What needs to be done -
Once the pictures are set aside, output all the records exactly.

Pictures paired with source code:
——
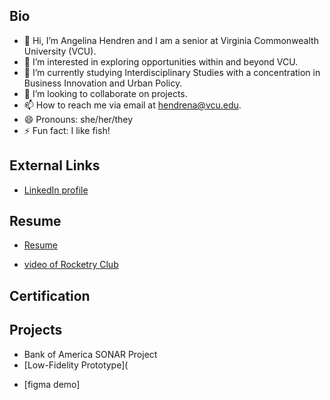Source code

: ## Bio
- 👋 Hi, I’m Angelina Hendren and I am a senior at Virginia Commonwealth University (VCU).
- 👀 I’m interested in exploring opportunities within and beyond VCU.
- 🌱 I’m currently studying Interdisciplinary Studies with a concentration in Business Innovation and Urban Policy.
- 💞️ I’m looking to collaborate on projects.
- 📫 How to reach me via email at hendrena@vcu.edu.
- 😄 Pronouns: she/her/they
- ⚡ Fun fact: I like fish!

<!---
hendrena/hendrena is a ✨ special ✨ repository because its `README.md` (this file) appears on your GitHub profile.
You can click the Preview link to take a look at your changes.
--->
## External Links
- [LinkedIn profile](https://linkedin.com/in/angelina-hendren-600990221/)

## Resume
- [Resume](https://docs.google.com/document/d/1rr3UOYaCRloW4LKdanJd8W7zvIdra_pt4NBt2YPu-hc/preview)

- [video of Rocketry Club](https://drive.google.com/file/d/1hQKyJauMRdD2mZ5ATa_qun3NEca3iRqR/view?usp=drive_link)

## Certification


## Projects
- Bank of America SONAR Project
- [Low-Fidelity Prototype](
* [figma demo]
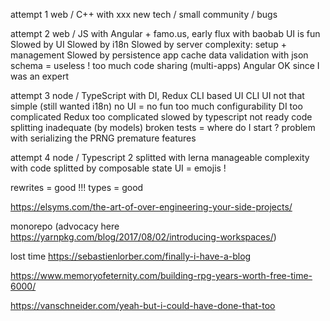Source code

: 
attempt 1
web / C++ with xxx
new tech / small community / bugs


attempt 2
web / JS with Angular + famo.us, early flux with baobab
UI is fun
Slowed by UI
Slowed by i18n
Slowed by server complexity: setup + management
Slowed by persistence
app cache
data validation with json schema = useless !
too much code sharing (multi-apps)
Angular OK since I was an expert


attempt 3
node / TypeScript with DI, Redux
CLI based UI
CLI UI not that simple (still wanted i18n)
no UI = no fun
too much configurability
DI too complicated
Redux too complicated
slowed by typescript not ready
code splitting inadequate (by models)
broken tests = where do I start ?
problem with serializing the PRNG
premature features


attempt 4
node / Typescript 2 splitted with lerna
manageable complexity with code splitted by composable state
UI = emojis !



rewrites = good !!!
types = good


https://elsyms.com/the-art-of-over-engineering-your-side-projects/


monorepo (advocacy here https://yarnpkg.com/blog/2017/08/02/introducing-workspaces/)

lost time
https://sebastienlorber.com/finally-i-have-a-blog


https://www.memoryofeternity.com/building-rpg-years-worth-free-time-6000/

https://vanschneider.com/yeah-but-i-could-have-done-that-too
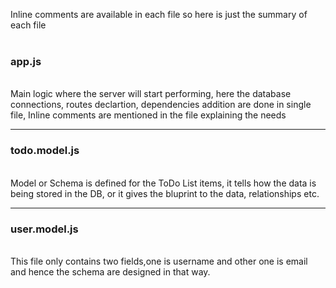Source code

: Inline comments are available in each file so here is just the summary of each file
<br><br>

<h3>app.js</h3><br>
Main logic where the server will start performing, here the database connections, routes declartion, dependencies addition are done in single file, Inline comments are mentioned in the file explaining the needs<br>
<hr>
<h3>todo.model.js</h3><br>
Model or Schema is defined for the ToDo List items, it tells how the data is being stored in the DB, or it gives the bluprint to the data, relationships etc. 
<hr>
<h3>user.model.js</h3><br>
This file only contains two fields,one is username and other one is email and hence the schema are designed in that way.
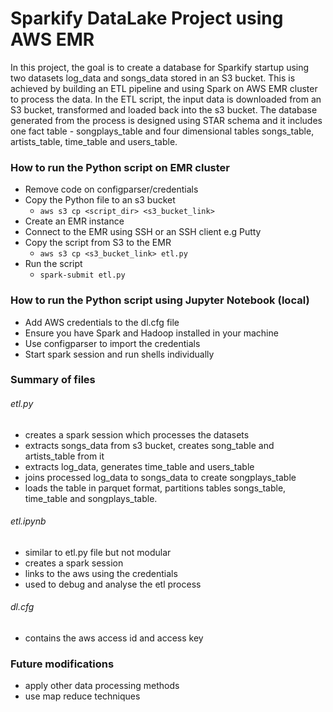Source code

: # Sparkify DataLake Project using AWS EMR

In this project, the goal is to create a database for Sparkify startup using two datasets log_data and songs_data stored in an S3 bucket. This is achieved by building an ETL pipeline and using Spark on AWS EMR cluster to process the data. In the ETL script, the input data is downloaded from an S3 bucket, transformed and loaded back into the s3 bucket. The database generated from the process is designed using STAR schema and it includes one fact table - songplays_table and four dimensional tables songs_table, artists_table, time_table and users_table. 


###  How to run the Python script on EMR cluster
- Remove code on configparser/credentials
- Copy the Python file to an s3 bucket
  - <code>aws s3 cp <script_dir> <s3_bucket_link> </code>
- Create an EMR instance
- Connect to the EMR using SSH or an SSH client e.g Putty
- Copy the script from S3 to the EMR
  - <code>aws s3 cp <s3_bucket_link> etl.py</code>
- Run the script
  - <code>spark-submit etl.py</code> 

### How to run the Python script using Jupyter Notebook (local)
- Add AWS credentials to the dl.cfg file
- Ensure you have Spark and Hadoop installed in your machine
- Use configparser to import the credentials
- Start spark session and run shells individually

###  Summary of files

###### etl.py

* creates a spark session which processes the datasets
* extracts songs_data from s3 bucket, creates song_table and artists_table from it
* extracts log_data, generates time_table and users_table
* joins processed log_data to songs_data to create songplays_table
* loads the table in parquet format, partitions tables songs_table, time_table and songplays_table.    

###### etl.ipynb
* similar to etl.py file but not modular
* creates a spark session
* links to the aws using the credentials
* used to debug and analyse the etl process

###### dl.cfg
* contains the aws access id and access key 

### Future modifications
 - apply other data processing methods
 - use map reduce techniques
——
Answer to the problem -
Source code

: ## Bio
- 👋 Hi, I’m Angelina Hendren and I am a senior at Virginia Commonwealth University (VCU).
- 👀 I’m interested in exploring opportunities within and beyond VCU.
- 🌱 I’m currently studying Interdisciplinary Studies with a concentration in Business Innovation and Urban Policy.
- 💞️ I’m looking to collaborate on projects.
- 📫 How to reach me via email at hendrena@vcu.edu.
- 😄 Pronouns: she/her/they
- ⚡ Fun fact: I like fish!

<!---
hendrena/hendrena is a ✨ special ✨ repository because its `README.md` (this file) appears on your GitHub profile.
You can click the Preview link to take a look at your changes.
--->
## External Links
- [LinkedIn profile](https://linkedin.com/in/angelina-hendren-600990221/)

## Resume
- [Resume](https://docs.google.com/document/d/1rr3UOYaCRloW4LKdanJd8W7zvIdra_pt4NBt2YPu-hc/preview)

- [video of Rocketry Club](https://drive.google.com/file/d/1hQKyJauMRdD2mZ5ATa_qun3NEca3iRqR/view?usp=drive_link)

## Certification


## Projects
- Bank of America SONAR Project
- [Low-Fidelity Prototype](
* [figma demo]
Source code

: 
attempt 1
web / C++ with xxx
new tech / small community / bugs


attempt 2
web / JS with Angular + famo.us, early flux with baobab
UI is fun
Slowed by UI
Slowed by i18n
Slowed by server complexity: setup + management
Slowed by persistence
app cache
data validation with json schema = useless !
too much code sharing (multi-apps)
Angular OK since I was an expert


attempt 3
node / TypeScript with DI, Redux
CLI based UI
CLI UI not that simple (still wanted i18n)
no UI = no fun
too much configurability
DI too complicated
Redux too complicated
slowed by typescript not ready
code splitting inadequate (by models)
broken tests = where do I start ?
problem with serializing the PRNG
premature features


attempt 4
node / Typescript 2 splitted with lerna
manageable complexity with code splitted by composable state
UI = emojis !



rewrites = good !!!
types = good


https://elsyms.com/the-art-of-over-engineering-your-side-projects/


monorepo (advocacy here https://yarnpkg.com/blog/2017/08/02/introducing-workspaces/)

lost time
https://sebastienlorber.com/finally-i-have-a-blog


https://www.memoryofeternity.com/building-rpg-years-worth-free-time-6000/

https://vanschneider.com/yeah-but-i-could-have-done-that-too
Source code

: Inline comments are available in each file so here is just the summary of each file
<br><br>

<h3>app.js</h3><br>
Main logic where the server will start performing, here the database connections, routes declartion, dependencies addition are done in single file, Inline comments are mentioned in the file explaining the needs<br>
<hr>
<h3>todo.model.js</h3><br>
Model or Schema is defined for the ToDo List items, it tells how the data is being stored in the DB, or it gives the bluprint to the data, relationships etc. 
<hr>
<h3>user.model.js</h3><br>
This file only contains two fields,one is username and other one is email and hence the schema are designed in that way.
Source code

: # Sparkify DataLake Project using AWS EMR

In this project, the goal is to create a database for Sparkify startup using two datasets log_data and songs_data stored in an S3 bucket. This is achieved by building an ETL pipeline and using Spark on AWS EMR cluster to process the data. In the ETL script, the input data is downloaded from an S3 bucket, transformed and loaded back into the s3 bucket. The database generated from the process is designed using STAR schema and it includes one fact table - songplays_table and four dimensional tables songs_table, artists_table, time_table and users_table. 


###  How to run the Python script on EMR cluster
- Remove code on configparser/credentials
- Copy the Python file to an s3 bucket
  - <code>aws s3 cp <script_dir> <s3_bucket_link> </code>
- Create an EMR instance
- Connect to the EMR using SSH or an SSH client e.g Putty
- Copy the script from S3 to the EMR
  - <code>aws s3 cp <s3_bucket_link> etl.py</code>
- Run the script
  - <code>spark-submit etl.py</code> 

### How to run the Python script using Jupyter Notebook (local)
- Add AWS credentials to the dl.cfg file
- Ensure you have Spark and Hadoop installed in your machine
- Use configparser to import the credentials
- Start spark session and run shells individually

###  Summary of files

###### etl.py

* creates a spark session which processes the datasets
* extracts songs_data from s3 bucket, creates song_table and artists_table from it
* extracts log_data, generates time_table and users_table
* joins processed log_data to songs_data to create songplays_table
* loads the table in parquet format, partitions tables songs_table, time_table and songplays_table.    

###### etl.ipynb
* similar to etl.py file but not modular
* creates a spark session
* links to the aws using the credentials
* used to debug and analyse the etl process

###### dl.cfg
* contains the aws access id and access key 

### Future modifications
 - apply other data processing methods
 - use map reduce techniques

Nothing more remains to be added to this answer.